#### What the task asks:
Write out a word-for-word repetition of the lines that come before the line containing "## Features" in the listing below, along with that line itself, omitting pictures.

#### Data provided:

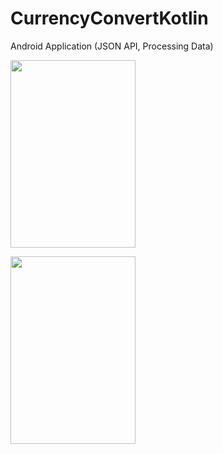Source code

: # CurrencyConvertKotlin

Android Application (JSON API, Processing Data)

<img src="https://user-images.githubusercontent.com/27291967/74349019-ad05f900-4dc4-11ea-9b7d-700f6707918b.png"
width=200 height=300>

<img src="https://user-images.githubusercontent.com/27291967/74349032-b2634380-4dc4-11ea-829f-00c4acf3413c.png"
width=200 height=300>
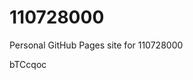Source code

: # 110728000
Personal GitHub Pages site for 110728000



















































bTCcqoc
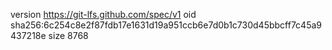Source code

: version https://git-lfs.github.com/spec/v1
oid sha256:6c254c8e2f87fdb17e1631d19a951ccb6e7d0b1c730d45bbcff7c45a9437218e
size 8768
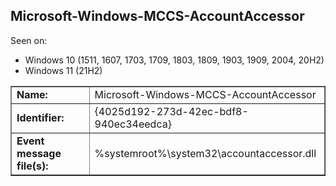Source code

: ## Microsoft-Windows-MCCS-AccountAccessor

Seen on:
* Windows 10 (1511, 1607, 1703, 1709, 1803, 1809, 1903, 1909, 2004, 20H2)
* Windows 11 (21H2)

<table border="1" class="docutils">
  <tbody>
    <tr>
      <td><b>Name:</b></td>
      <td>Microsoft-Windows-MCCS-AccountAccessor</td>
    </tr>
    <tr>
      <td><b>Identifier:</b></td>
      <td>{4025d192-273d-42ec-bdf8-940ec34eedca}</td>
    </tr>
    <tr>
      <td><b>Event message file(s):</b></td>
      <td>%systemroot%\system32\accountaccessor.dll</td>
    </tr>
  </tbody>
</table>

&nbsp;

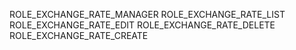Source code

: ROLE_EXCHANGE_RATE_MANAGER
ROLE_EXCHANGE_RATE_LIST
ROLE_EXCHANGE_RATE_EDIT
ROLE_EXCHANGE_RATE_DELETE
ROLE_EXCHANGE_RATE_CREATE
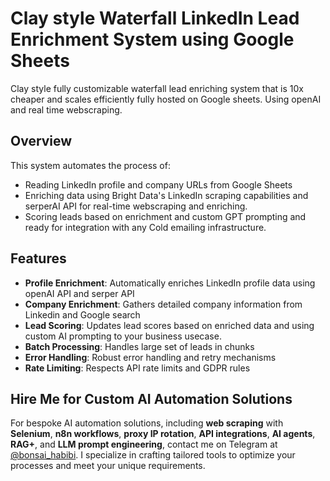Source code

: # Clay style Waterfall LinkedIn Lead Enrichment System using Google Sheets

Clay style fully customizable waterfall lead enriching system that is 10x cheaper and scales efficiently fully hosted on Google sheets. Using openAI and real time webscraping.

## Overview

This system automates the process of:
- Reading LinkedIn profile and company URLs from Google Sheets
- Enriching data using Bright Data's LinkedIn scraping capabilities and serperAI API for real-time webscraping and enriching.
- Scoring leads based on enrichment and custom GPT prompting and ready for integration with any Cold emailing infrastructure.

## Features

- **Profile Enrichment**: Automatically enriches LinkedIn profile data using openAI API and serper API
- **Company Enrichment**: Gathers detailed company information from Linkedin and Google search
- **Lead Scoring**: Updates lead scores based on enriched data and using custom AI prompting to your business usecase.
- **Batch Processing**: Handles large set of leads in chunks
- **Error Handling**: Robust error handling and retry mechanisms
- **Rate Limiting**: Respects API rate limits and GDPR rules

## Hire Me for Custom AI Automation Solutions
For bespoke AI automation solutions, including **web scraping** with **Selenium**, **n8n workflows**, **proxy IP rotation**, **API integrations**, **AI agents**, **RAG+**, and **LLM prompt engineering**, contact me on Telegram at [@bonsai_habibi](https://t.me/bonsai_habibi). I specialize in crafting tailored tools to optimize your processes and meet your unique requirements.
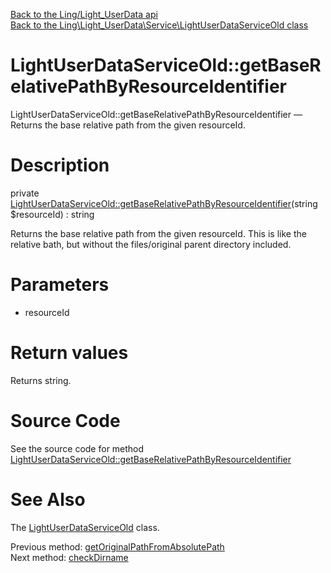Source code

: [Back to the Ling/Light_UserData api](https://github.com/lingtalfi/Light_UserData/blob/master/doc/api/Ling/Light_UserData.md)<br>
[Back to the Ling\Light_UserData\Service\LightUserDataServiceOld class](https://github.com/lingtalfi/Light_UserData/blob/master/doc/api/Ling/Light_UserData/Service/LightUserDataServiceOld.md)


LightUserDataServiceOld::getBaseRelativePathByResourceIdentifier
================



LightUserDataServiceOld::getBaseRelativePathByResourceIdentifier — Returns the base relative path from the given resourceId.




Description
================


private [LightUserDataServiceOld::getBaseRelativePathByResourceIdentifier](https://github.com/lingtalfi/Light_UserData/blob/master/doc/api/Ling/Light_UserData/Service/LightUserDataServiceOld/getBaseRelativePathByResourceIdentifier.md)(string $resourceId) : string




Returns the base relative path from the given resourceId.
This is like the relative bath, but without the files/original parent directory included.




Parameters
================


- resourceId

    


Return values
================

Returns string.








Source Code
===========
See the source code for method [LightUserDataServiceOld::getBaseRelativePathByResourceIdentifier](https://github.com/lingtalfi/Light_UserData/blob/master/Service/LightUserDataServiceOld.php#L1692-L1702)


See Also
================

The [LightUserDataServiceOld](https://github.com/lingtalfi/Light_UserData/blob/master/doc/api/Ling/Light_UserData/Service/LightUserDataServiceOld.md) class.

Previous method: [getOriginalPathFromAbsolutePath](https://github.com/lingtalfi/Light_UserData/blob/master/doc/api/Ling/Light_UserData/Service/LightUserDataServiceOld/getOriginalPathFromAbsolutePath.md)<br>Next method: [checkDirname](https://github.com/lingtalfi/Light_UserData/blob/master/doc/api/Ling/Light_UserData/Service/LightUserDataServiceOld/checkDirname.md)<br>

#### Answer below:
Source code

: # CurrencyConvertKotlin

Android Application (JSON API, Processing Data)

<img src="https://user-images.githubusercontent.com/27291967/74349019-ad05f900-4dc4-11ea-9b7d-700f6707918b.png"
width=200 height=300>

<img src="https://user-images.githubusercontent.com/27291967/74349032-b2634380-4dc4-11ea-829f-00c4acf3413c.png"
width=200 height=300>
Source code

: # 110728000
Personal GitHub Pages site for 110728000



















































bTCcqoc
Source code

: version https://git-lfs.github.com/spec/v1
oid sha256:6c254c8e2f87fdb17e1631d19a951ccb6e7d0b1c730d45bbcff7c45a9437218e
size 8768
Source code

: ## Microsoft-Windows-MCCS-AccountAccessor

Seen on:
* Windows 10 (1511, 1607, 1703, 1709, 1803, 1809, 1903, 1909, 2004, 20H2)
* Windows 11 (21H2)

<table border="1" class="docutils">
  <tbody>
    <tr>
      <td><b>Name:</b></td>
      <td>Microsoft-Windows-MCCS-AccountAccessor</td>
    </tr>
    <tr>
      <td><b>Identifier:</b></td>
      <td>{4025d192-273d-42ec-bdf8-940ec34eedca}</td>
    </tr>
    <tr>
      <td><b>Event message file(s):</b></td>
      <td>%systemroot%\system32\accountaccessor.dll</td>
    </tr>
  </tbody>
</table>

&nbsp;

Source code

: ROLE_EXCHANGE_RATE_MANAGER
ROLE_EXCHANGE_RATE_LIST
ROLE_EXCHANGE_RATE_EDIT
ROLE_EXCHANGE_RATE_DELETE
ROLE_EXCHANGE_RATE_CREATE
Source code

: # Clay style Waterfall LinkedIn Lead Enrichment System using Google Sheets

Clay style fully customizable waterfall lead enriching system that is 10x cheaper and scales efficiently fully hosted on Google sheets. Using openAI and real time webscraping.

## Overview

This system automates the process of:
- Reading LinkedIn profile and company URLs from Google Sheets
- Enriching data using Bright Data's LinkedIn scraping capabilities and serperAI API for real-time webscraping and enriching.
- Scoring leads based on enrichment and custom GPT prompting and ready for integration with any Cold emailing infrastructure.

## Features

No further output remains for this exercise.